The minister admitted she was “extremely concerned” over the looming reduction.

“I am continually highlighting the pressures with the Finance Minister. The begging bowl is out every monitoring round, but education is core to everything we do as a society. I welcome the support of the committee over this,” she said.

She also told the committee that retired teachers were being urged to come forward for work, with a register to be set up in the new year as the department seeks to plug staff gaps.

However, Ms McIlveen ruled out parachuting in student teachers, saying it would not be “reasonable or fair” to put trainees in that position.

“Trainee teachers need to be supervised in the classroom, limiting their value as an additional teaching resource,” she added.

“If the need for student teachers to be supervised was removed, that could leave them legally vulnerable as they are not yet qualified teachers. There are indemnity issues.”

She also warned that Omicron was taking the pandemic “into a new phase”.

“It is clear that among a unvaccinated school population, there are currently a high number of cases,” the minister said.

In the seven days up to December 12, the Public Health Agency recorded 3,405 cases of Covid in schools.

“There have been no new recommendations from the Department of Health that there should be any change in Covid guidance,” Ms McIlveen said.

“The focus is on encouraging adherence to the current messaging.

“I want to let the school leaders lead. Guidance has moved away as much as possible from telling schools what they must or cannot do. Mitigations should suit a school’s circumstances.

“If the Department of Health says there is a need to introduce further mitigations, this is a path we have been down before. I am confident the department is in a position to react swiftly if required. We continue to prepare for all scenarios.”
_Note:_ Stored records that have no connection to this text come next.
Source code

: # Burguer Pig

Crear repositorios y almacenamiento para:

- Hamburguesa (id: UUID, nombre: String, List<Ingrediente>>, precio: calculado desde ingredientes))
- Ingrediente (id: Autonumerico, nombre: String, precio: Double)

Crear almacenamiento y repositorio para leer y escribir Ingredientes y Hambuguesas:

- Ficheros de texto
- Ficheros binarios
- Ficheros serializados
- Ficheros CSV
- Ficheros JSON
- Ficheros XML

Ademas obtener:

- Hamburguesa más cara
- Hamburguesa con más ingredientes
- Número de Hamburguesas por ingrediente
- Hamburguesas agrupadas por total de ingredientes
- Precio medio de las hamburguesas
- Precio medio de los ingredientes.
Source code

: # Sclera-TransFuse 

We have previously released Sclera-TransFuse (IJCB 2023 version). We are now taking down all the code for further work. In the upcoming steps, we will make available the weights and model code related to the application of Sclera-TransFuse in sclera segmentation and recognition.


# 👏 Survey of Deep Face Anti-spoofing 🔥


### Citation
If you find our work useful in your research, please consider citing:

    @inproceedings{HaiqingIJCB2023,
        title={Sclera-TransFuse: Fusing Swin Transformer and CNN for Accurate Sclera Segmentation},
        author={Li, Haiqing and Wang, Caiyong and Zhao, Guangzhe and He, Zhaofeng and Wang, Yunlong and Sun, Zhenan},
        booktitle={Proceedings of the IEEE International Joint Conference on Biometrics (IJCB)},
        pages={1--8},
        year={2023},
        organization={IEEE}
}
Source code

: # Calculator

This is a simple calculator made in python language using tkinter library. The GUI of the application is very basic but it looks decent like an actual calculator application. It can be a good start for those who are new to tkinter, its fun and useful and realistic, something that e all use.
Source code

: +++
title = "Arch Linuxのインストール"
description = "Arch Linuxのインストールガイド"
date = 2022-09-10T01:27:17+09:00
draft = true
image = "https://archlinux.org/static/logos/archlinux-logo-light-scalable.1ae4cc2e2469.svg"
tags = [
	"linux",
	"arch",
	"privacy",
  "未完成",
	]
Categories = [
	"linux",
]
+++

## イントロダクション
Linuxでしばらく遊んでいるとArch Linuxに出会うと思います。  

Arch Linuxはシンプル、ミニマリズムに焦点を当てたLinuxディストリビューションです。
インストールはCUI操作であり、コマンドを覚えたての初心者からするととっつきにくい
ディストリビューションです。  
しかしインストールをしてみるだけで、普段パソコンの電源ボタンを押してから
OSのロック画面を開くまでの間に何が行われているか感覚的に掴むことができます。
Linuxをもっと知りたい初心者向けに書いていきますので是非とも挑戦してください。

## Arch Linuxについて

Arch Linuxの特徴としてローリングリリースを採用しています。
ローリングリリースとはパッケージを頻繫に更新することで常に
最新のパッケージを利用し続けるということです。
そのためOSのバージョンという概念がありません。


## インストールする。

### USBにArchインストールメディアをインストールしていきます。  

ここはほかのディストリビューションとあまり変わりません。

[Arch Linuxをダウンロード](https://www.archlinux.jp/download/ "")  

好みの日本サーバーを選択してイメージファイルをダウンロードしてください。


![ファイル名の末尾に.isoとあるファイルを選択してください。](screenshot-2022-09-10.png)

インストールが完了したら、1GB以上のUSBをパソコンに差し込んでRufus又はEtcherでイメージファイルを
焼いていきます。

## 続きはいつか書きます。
That includes a back-up plan should examinations not be held next summer.

“There are contingency plans in place with CCEA if there’s a need to cancel exams next year,” the minister said.

“We will be able to move fast, building on the experience of what happened last summer.”

Committee members were told school leaders had been made aware there would be challenges in January and that the Department of Education was ready to introduce extra mitigations if needed.

Ms McIlveen said closures remained a last resort.

“Closing schools will place children in the community and infections will rise,” she added.

“The situation is fluid and can change very quickly.

“We will continue to act on the scientific advice and decisions will be taken at an Executive level.”

The Department of Finance was contacted for comment.